- Type: Archaeological mound
- Location: Zhob district, Balochistan, Pakistan

History
- Built: 4300 BC

= Periano Ghundai =

Archeological site in Zhob, Balochistan

Periano Ghundai (پېريانو غونډۍ) meaning "The Hill of Fairies" was an archaeological mound located in the Zhob district in Balochistan, Pakistan. The site is located 3 km west of the town of Zhob. It was excavated in 1924 by Sir Aurel Stein and showed great resemblance to the Harappan culture.

It is located along the Zhob River which forms a part of the Indus River basin.

== Archaeology ==
Periano Ghundai was settled as early as 4300 BC, along with several other similar sites in Baluchistan.

The number of settlements known in Baluchistan and in the adjacent lowlands had greatly increased by around 4300 BC, and they included important settlements such as Periano Ghundai (in the Zhob Valley), Mundigak (in the Kandahar region), Faiz Mohammad (in the Quetta Valley), Togau (in the Sarawan region), and Sheri Khan Tarakai (in the Bannu basin).

These developments were taking place during Mehrgarh period III.

== Togau phase ==

Pre-Harappan Togau phase - main sites (triangles)

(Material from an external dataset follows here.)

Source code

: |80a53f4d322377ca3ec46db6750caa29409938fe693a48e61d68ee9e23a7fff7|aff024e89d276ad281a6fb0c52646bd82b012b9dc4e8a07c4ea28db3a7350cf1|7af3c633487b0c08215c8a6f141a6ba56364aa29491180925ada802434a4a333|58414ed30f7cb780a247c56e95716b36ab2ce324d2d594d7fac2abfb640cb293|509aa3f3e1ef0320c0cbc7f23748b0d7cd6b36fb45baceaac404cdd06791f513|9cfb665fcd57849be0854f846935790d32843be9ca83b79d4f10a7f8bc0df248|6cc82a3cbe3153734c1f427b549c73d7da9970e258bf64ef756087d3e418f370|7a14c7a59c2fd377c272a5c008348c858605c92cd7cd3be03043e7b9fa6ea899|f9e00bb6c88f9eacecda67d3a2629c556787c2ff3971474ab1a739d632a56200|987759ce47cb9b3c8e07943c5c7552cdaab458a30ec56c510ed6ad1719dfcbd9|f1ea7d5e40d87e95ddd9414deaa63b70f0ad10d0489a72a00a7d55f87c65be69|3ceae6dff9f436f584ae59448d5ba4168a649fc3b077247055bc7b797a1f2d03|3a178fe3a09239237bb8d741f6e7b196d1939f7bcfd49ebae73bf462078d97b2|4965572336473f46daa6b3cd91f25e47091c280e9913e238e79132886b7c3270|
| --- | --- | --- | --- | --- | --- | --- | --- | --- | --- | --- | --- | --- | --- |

In a later period, Periano Ghundai belongs to the Togau phase in Baluchistan. Togau ware is dated 3500-3000 BC. It was first defined by Beatrice de Cardi in 1948. Togau is a large mound in the Chhappar Valley of Sarawan, 12 kilometer northwest of Kalat in Baluchistan.

Togau is a fine black-painted pottery which originated in southern Afghanistan (Mundigak region) and eastern Balochistan (Kachi-Bolan region). Later, it spread to central/southern Balochistan (Surab, Jhalawan, and Makran regions) and the Indus Valley (Amri).

According to Jarrige et al (2011), four stages have been defined in the evolution of the Togau pottery, as attested during the Mehrgarh Period III. This tradition started to develop in the 5th millennium BC and continued up to mid-4th millennium (3500 BC).

Togau and Kili Ghul Mohammad wares are closely related. Traditionally, they are considered as the first painted pottery styles in Balochistan.

== Ceramics ==
Periano Ghundai painted ware is distinguished by black-on-red slip decorations. Geometric motifs predominate and are similar to those on Faiz Muhammad and Quetta ware potteries of the Damb Sadat phase. Thus, there seem to be cultural connections between Periano Ghundai and Damb Sadat phases.

Although similar, Faiz Muhammad painted ware is characterized by black-on-grey slip decorations.

Periano Ghundai site was completely destroyed by the locals sometime after 1950.